The processes produce a distinctive landscape:

• Patterned ground: frost heave sorts stones into circles, polygons and stripes (downslope).
• Ice-wedge polygons: networks of frost cracks filled by ice wedges.
• Pingos: dome-shaped hills cored by ground ice, formed as water freezes and pushes the surface up.
• Solifluction lobes and head: tongues and sheets of debris that have flowed downslope, leaving smooth, gentle slopes.
• Blockfields (felsenmeer): spreads of angular frost-shattered rock on flat upland.
• Nivation hollows: shallow depressions beneath former snow patches, which can enlarge into corries.

Fragility and management of cold environments

Cold environments are fragile: ecosystems recover slowly, soils are thin, and disturbing the surface or warming the ground melts the permafrost, causing subsidence. Development pressure comes from oil, gas and mineral resources (Alaskan North Slope, Siberia), which raises conflict between economic value and conservation. Climate change intensifies the problem: thawing permafrost destabilises infrastructure and releases methane, a positive feedback. Management uses engineering (piling buildings and pipelines on stilts and insulating them to keep the ground frozen, as on the Trans-Alaska pipeline) and regulation (protected areas, environmental assessment, restricting the season and footprint of activity).

Try this

Q1. Define permafrost and the active layer. [2 marks]

• Cue.

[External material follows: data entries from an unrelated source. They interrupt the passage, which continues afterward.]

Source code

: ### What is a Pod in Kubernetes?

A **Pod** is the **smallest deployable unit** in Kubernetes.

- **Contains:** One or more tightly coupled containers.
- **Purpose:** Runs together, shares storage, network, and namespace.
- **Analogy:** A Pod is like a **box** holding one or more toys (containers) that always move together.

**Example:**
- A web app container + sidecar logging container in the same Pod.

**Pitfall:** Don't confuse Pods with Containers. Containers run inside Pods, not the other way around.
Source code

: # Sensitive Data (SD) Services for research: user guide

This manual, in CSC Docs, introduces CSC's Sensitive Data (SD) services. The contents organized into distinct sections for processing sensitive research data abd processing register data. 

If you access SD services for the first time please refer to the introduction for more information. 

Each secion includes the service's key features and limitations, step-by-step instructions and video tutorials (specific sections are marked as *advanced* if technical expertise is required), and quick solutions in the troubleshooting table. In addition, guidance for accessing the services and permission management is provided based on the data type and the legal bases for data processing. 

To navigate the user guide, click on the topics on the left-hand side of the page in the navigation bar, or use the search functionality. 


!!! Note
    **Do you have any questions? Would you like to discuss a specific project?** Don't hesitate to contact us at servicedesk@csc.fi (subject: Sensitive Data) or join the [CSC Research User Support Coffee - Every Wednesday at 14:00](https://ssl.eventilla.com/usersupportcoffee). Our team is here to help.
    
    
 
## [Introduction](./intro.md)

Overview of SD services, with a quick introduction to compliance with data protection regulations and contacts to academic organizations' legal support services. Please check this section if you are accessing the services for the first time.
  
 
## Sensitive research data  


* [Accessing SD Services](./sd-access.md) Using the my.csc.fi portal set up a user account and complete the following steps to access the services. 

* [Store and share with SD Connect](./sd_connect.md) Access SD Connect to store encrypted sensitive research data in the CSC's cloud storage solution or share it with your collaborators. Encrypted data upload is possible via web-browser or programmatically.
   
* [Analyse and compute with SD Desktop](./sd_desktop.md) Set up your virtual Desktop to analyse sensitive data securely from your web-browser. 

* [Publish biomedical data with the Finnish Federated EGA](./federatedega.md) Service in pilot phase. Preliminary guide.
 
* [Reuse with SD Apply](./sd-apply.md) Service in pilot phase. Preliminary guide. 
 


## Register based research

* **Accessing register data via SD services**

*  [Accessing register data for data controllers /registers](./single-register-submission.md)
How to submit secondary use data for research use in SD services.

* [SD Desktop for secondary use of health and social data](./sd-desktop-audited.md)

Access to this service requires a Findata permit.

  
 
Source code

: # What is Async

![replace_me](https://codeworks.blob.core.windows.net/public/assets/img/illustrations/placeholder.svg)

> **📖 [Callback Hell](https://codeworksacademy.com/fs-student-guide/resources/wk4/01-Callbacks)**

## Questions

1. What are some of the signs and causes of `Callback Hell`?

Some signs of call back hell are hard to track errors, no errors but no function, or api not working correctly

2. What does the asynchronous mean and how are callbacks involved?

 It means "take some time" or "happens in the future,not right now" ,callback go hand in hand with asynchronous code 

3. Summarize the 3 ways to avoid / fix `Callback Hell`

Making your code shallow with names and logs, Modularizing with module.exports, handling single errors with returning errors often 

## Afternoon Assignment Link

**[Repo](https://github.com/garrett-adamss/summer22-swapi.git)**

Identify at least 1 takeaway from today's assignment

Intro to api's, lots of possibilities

Permafrost is ground frozen for two or more consecutive years; the active layer is the surface that thaws in summer and refreezes in winter.

Q2. Explain how a pingo forms. [3 marks]

• Cue. Water collecting in the ground freezes and expands, forcing the overlying surface up into a dome-shaped, ice-cored hill.

Q3. Explain one challenge of building on permafrost. [3 marks]

• Cue. Heated buildings thaw the ground beneath, deepening the active layer and causing subsidence; this is managed by raising structures on insulated piles.